We used professional-grade testing equipment: electrical safety analyzers to measure ground resistance and prevent microshock, ventilator flow analyzers to verify life-support accuracy, and ultrasound phantoms to detect image quality issues.The most rewarding moments came during practical exercises. Watching an electrician properly measure grounding for the first time, or seeing a BMET successfully calibrate a ventilator's PEEP settings - these are the skills that will save lives and extend equipment lifespan in their hospitals.
Addressing Root Causes
What made this training different was our focus on Cambodia's specific challenges. We didn't just teach maintenance protocols - we addressed why equipment fails here. Electrical instability? We worked on securing critical utilities and proper grounding systems. Limited budgets? Finance officers learned to calculate Total Cost of Ownership and ROI for repairs, giving them the data to justify preventive maintenance programs to hospital administrators.

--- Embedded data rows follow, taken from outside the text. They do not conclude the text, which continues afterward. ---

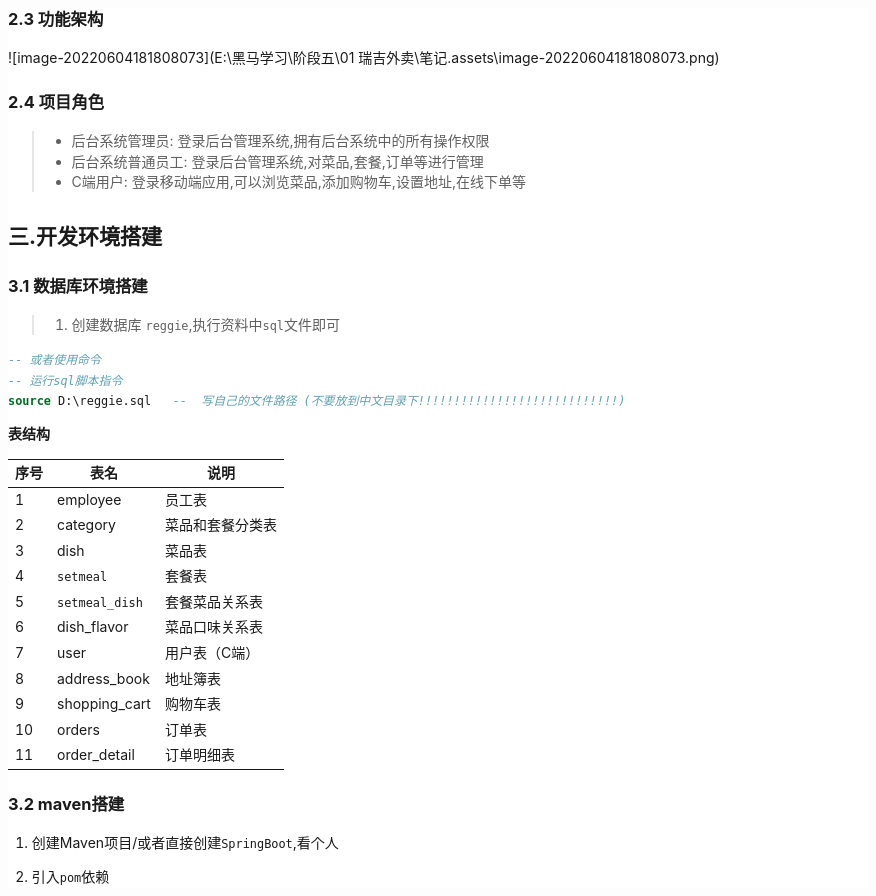 ### 2.3 功能架构

![image-20220604181808073](E:\黑马学习\阶段五\01 瑞吉外卖\笔记.assets\image-20220604181808073.png)

### 2.4 项目角色

>- 后台系统管理员: 登录后台管理系统,拥有后台系统中的所有操作权限
>- 后台系统普通员工: 登录后台管理系统,对菜品,套餐,订单等进行管理
>- C端用户: 登录移动端应用,可以浏览菜品,添加购物车,设置地址,在线下单等



## 三.开发环境搭建

### 3.1 数据库环境搭建

>1. 创建数据库 `reggie`,执行资料中`sql`文件即可

```sql
-- 或者使用命令
-- 运行sql脚本指令
source D:\reggie.sql   --  写自己的文件路径 (不要放到中文目录下!!!!!!!!!!!!!!!!!!!!!!!!!!!!)
```

**表结构**

| **序号** | **表名**       | **说明**         |
| -------- | -------------- | ---------------- |
| 1        | employee       | 员工表           |
| 2        | category       | 菜品和套餐分类表 |
| 3        | dish           | 菜品表           |
| 4        | `setmeal`      | 套餐表           |
| 5        | `setmeal_dish` | 套餐菜品关系表   |
| 6        | dish_flavor    | 菜品口味关系表   |
| 7        | user           | 用户表（C端）    |
| 8        | address_book   | 地址簿表         |
| 9        | shopping_cart  | 购物车表         |
| 10       | orders         | 订单表           |
| 11       | order_detail   | 订单明细表       |

### 3.2 maven搭建

1. 创建Maven项目/或者直接创建`SpringBoot`,看个人

2. 引入`pom`依赖
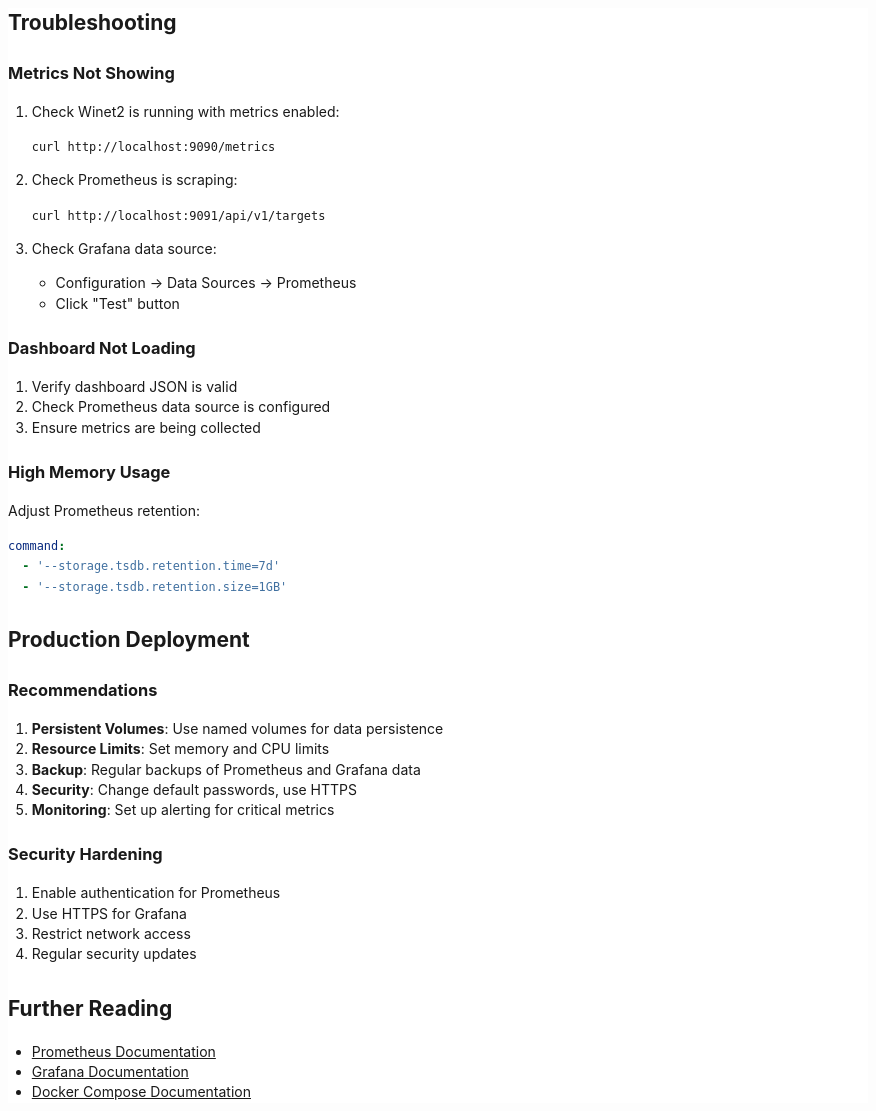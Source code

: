 ## Troubleshooting

### Metrics Not Showing

1. Check Winet2 is running with metrics enabled:
   ```bash
   curl http://localhost:9090/metrics
   ```

2. Check Prometheus is scraping:
   ```bash
   curl http://localhost:9091/api/v1/targets
   ```

3. Check Grafana data source:
   - Configuration → Data Sources → Prometheus
   - Click "Test" button

### Dashboard Not Loading

1. Verify dashboard JSON is valid
2. Check Prometheus data source is configured
3. Ensure metrics are being collected

### High Memory Usage

Adjust Prometheus retention:
```yaml
command:
  - '--storage.tsdb.retention.time=7d'
  - '--storage.tsdb.retention.size=1GB'
```

## Production Deployment

### Recommendations

1. **Persistent Volumes**: Use named volumes for data persistence
2. **Resource Limits**: Set memory and CPU limits
3. **Backup**: Regular backups of Prometheus and Grafana data
4. **Security**: Change default passwords, use HTTPS
5. **Monitoring**: Set up alerting for critical metrics

### Security Hardening

1. Enable authentication for Prometheus
2. Use HTTPS for Grafana
3. Restrict network access
4. Regular security updates

## Further Reading

- [Prometheus Documentation](https://prometheus.io/docs/)
- [Grafana Documentation](https://grafana.com/docs/)
- [Docker Compose Documentation](https://docs.docker.com/compose/)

Knowledge Sharing Across Provinces
One unexpected benefit was the experience-sharing sessions. Participants from Kampong Cham, Banteay Meanchey, Battambang, Svay Rieng, Siem Reap, and Sihanouk provinces discovered they faced similar challenges but had developed different solutions. A ventilator troubleshooting technique from Siem Reap, an electrical safety workaround from Battambang - these exchanges created a network of professionals who will continue supporting each other long after the training ends.
Looking Forward
As H.E. Dr. Kim Sour Phirun, Director of Kampong Cham Provincial Health Department presented certificates to all the graduates alongside Ms. Magafu Naoko from JICA Cambodia Office, I reflected on the impact of this program. These weren't just participants earning certificates - they were becoming ambassadors for equipment safety and preventive maintenance in their hospitals. Cambodia's healthcare system is strengthening, but it requires sustained investment in the people who keep medical equipment running. After three years of training with JICA, I've seen the ripple effects: better-maintained equipment, fewer emergency breakdowns, and most importantly, improved patient safety. This training reminded me why I chose this field. When a biomedical engineer prevents an equipment failure, when an electrician ensures proper grounding, when a finance officer secures budget for preventive maintenance - these aren't just technical achievements. They're contributions to a healthcare system that serves millions of Cambodians.